So, $ACK(x)$ is not majored by any function in the Ackermann sequence, a fundamental property of \PRF, so $ACK(x)$ is a computable, total function, which is not \PRF.
\section{Recursive functions}
In the previous section we just proved that there exists total functions which are not primitive recursive. In this section we add a new operator in order to define a new family of functions, which will be called recursive functions.
\subsection{The minimizer}
We add to the previous constructors (namelly, the composition and the recursion), a new operator, called {\em the minimizer}.
\paragraph{The minimizer} Given $f^{(n+1)}$, we say that $g^{(n)}$ is constructed by minimization of $f$, notation $M[f]$ if
$$g^{(n)}(X)=M[f](X)=\mu_t(f(t,X)=0)$$
That is, $g(X)$ is the minimum $t$ such that $f(t,X)=0$.
\paragraph{Example} We define the partial function $root$ such that $root(x)=\sqrt{x}$. Notice that this function is not defined for values of $x$ such that $\sqrt{x}\notin\N$.
$$root(x)=\sqrt(x)=\min\{t\in\N~|~t^2=x\}$$
Notice that
$$t^2=x\iff E(t^2,x)=1\iff \D(E(t^2,x))=0$$
where $\D(x)\stackrel{def}{=}1$ if $x=0$ or $0$ in other case (\cf\ exercise sheet).

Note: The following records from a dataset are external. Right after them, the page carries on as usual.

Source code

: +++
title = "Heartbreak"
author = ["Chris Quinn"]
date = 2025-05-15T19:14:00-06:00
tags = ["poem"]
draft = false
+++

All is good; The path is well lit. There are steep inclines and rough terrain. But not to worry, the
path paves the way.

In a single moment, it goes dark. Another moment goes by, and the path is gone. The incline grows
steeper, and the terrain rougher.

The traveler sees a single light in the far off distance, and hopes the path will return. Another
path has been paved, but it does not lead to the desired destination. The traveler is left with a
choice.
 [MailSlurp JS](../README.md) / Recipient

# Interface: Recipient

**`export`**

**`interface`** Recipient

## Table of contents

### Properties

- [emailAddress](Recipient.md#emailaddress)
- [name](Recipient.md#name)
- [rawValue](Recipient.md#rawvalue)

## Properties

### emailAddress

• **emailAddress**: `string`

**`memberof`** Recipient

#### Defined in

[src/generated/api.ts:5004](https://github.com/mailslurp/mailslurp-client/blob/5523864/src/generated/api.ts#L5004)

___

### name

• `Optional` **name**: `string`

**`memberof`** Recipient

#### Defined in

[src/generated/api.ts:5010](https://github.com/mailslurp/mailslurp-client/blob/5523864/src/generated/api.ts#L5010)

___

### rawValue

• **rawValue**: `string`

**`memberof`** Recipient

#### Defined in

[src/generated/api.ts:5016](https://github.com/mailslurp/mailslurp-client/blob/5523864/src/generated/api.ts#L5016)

\noindent Then $g(x)=\mu_t(\D(E(t^2,x))=0)=M[\Phi[\D,\Phi[E,\Phi[\Pi,u_1^{(2)},u_1^{(2)}],u_2^{(2)}]]](x)$
\medskip
Now we can define the recursive functions.

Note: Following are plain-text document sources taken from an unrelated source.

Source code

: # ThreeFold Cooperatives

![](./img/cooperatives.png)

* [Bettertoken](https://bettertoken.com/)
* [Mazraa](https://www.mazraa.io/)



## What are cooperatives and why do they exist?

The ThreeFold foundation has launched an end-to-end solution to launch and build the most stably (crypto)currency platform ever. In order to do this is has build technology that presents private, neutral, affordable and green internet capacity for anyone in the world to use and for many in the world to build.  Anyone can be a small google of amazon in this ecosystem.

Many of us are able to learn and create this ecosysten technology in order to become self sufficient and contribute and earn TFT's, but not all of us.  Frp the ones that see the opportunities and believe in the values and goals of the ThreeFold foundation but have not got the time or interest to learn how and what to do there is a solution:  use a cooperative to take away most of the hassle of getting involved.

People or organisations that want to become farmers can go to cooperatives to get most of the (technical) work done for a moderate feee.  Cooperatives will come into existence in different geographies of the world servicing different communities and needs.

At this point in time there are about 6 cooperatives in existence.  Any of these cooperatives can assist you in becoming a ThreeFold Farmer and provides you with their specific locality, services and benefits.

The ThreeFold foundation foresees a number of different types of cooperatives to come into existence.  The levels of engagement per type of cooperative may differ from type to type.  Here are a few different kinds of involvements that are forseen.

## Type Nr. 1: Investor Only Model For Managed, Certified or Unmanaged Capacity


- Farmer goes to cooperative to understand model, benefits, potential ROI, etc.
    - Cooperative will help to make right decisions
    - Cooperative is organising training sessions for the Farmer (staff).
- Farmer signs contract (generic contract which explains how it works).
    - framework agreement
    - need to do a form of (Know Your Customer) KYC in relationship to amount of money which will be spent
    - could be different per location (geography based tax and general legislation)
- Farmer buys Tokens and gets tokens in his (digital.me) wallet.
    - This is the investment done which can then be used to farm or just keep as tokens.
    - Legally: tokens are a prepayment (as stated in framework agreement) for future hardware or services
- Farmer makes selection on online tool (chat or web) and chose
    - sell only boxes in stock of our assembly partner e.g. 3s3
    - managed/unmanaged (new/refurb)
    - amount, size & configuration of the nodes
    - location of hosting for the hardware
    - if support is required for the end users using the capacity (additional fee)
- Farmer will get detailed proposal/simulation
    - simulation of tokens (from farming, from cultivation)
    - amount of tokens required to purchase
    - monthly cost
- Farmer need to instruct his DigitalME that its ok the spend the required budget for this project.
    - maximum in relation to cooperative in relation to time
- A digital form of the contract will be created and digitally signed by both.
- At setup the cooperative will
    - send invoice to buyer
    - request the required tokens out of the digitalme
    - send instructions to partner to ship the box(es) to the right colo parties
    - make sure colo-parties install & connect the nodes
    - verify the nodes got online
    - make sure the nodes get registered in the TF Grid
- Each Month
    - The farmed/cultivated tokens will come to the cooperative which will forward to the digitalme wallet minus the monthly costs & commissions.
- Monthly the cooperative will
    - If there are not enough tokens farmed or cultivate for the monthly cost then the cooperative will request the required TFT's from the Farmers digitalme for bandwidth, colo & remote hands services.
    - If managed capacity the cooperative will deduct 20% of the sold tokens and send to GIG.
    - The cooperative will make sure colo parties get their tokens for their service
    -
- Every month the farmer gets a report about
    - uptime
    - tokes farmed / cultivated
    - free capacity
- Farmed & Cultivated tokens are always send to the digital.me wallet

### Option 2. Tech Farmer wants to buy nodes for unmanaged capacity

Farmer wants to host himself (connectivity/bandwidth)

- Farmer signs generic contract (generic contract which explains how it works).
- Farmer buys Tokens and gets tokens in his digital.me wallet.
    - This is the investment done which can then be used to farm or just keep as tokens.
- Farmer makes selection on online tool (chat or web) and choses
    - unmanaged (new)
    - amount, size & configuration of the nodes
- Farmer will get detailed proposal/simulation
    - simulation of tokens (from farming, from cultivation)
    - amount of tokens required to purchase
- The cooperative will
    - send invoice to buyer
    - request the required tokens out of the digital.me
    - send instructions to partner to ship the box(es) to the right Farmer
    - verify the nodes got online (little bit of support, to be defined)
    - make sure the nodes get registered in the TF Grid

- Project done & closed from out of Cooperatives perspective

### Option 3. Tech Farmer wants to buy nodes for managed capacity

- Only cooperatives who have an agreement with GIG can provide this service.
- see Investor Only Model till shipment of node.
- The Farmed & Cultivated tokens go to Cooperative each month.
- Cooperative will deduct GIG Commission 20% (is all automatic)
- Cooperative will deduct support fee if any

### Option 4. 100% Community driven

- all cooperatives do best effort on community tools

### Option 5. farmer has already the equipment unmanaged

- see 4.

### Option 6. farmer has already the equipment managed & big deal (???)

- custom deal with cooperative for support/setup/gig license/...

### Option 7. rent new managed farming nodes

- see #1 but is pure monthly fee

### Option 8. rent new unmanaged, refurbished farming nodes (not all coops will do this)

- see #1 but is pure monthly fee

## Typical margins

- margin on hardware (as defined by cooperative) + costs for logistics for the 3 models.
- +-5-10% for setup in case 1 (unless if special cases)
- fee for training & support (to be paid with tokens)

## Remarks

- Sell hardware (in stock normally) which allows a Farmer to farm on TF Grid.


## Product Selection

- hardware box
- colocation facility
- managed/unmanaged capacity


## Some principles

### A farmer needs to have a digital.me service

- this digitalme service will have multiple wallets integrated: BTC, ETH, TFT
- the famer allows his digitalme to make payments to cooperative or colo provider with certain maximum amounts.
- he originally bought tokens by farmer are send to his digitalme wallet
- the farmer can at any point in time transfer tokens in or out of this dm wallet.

\paragraph{Recursive functions} We define inductively the set \RF\ of recursive functions as follows
\begin{enumerate}
\item If $f\in\PRF$ then $f\in\RF$
\item If $f^{(n)}\in\RF$, then $g^{(n-1)}=M[f]\in\RF$.
\item No other functions are in \RF.
\end{enumerate}
\section{The Church thesis}
\paragraph{Church Thesis}{\em A function of positive integers is effectively calculable only if recursive}
This thesis, formulated by Alonso Church, is equivalent to the one presented in section \ref{sec:TuringTesis}. What we are saying is, every computable function (in terms of Turing Machines as defined in the previous chapter) is in \RF.
\section{Beyond \RF}
Are there natural functions which are not \RF? According to the Turing-Church thesis it is equivalent to ask if there are non-calculable natural functions. The answer is YES.
Notice that, by definition, every \RF\ is identified by a unique formula. To write this formula, we use a numerable set of symbols. The finite combinations of subsets of a numerable set is a numerable set. Notice that not every combination of symbols is a \RF, so we can conclude that the cardinality of combinations of symbols ($\aleph_0$) is the same or bigger than the cardinality of $\RF$. So the cardinality of \RF\ formulas is at most $\aleph_0$.
Now we can calculate the cardinality of natural functions. It is easy to see that the functions with $\{0,1\}$ as image set, form a subset of the set of natural functions. These functions are known as characteristic functions, which have a biunivocal correspondence with the set $\mathcal{P}(\mathbb{N})$. The cardinality of $\mathcal{P}(\mathbb{N})$ is $\aleph_1$, therefore, the cardinality of the set of characteristic functions is $\aleph_1$. Since the set of characteristic functions is a subset of the natural functions, we can conclude that the last set has also cardinality $\aleph_1$.
Then, there exists natural functions which are not recursive functions.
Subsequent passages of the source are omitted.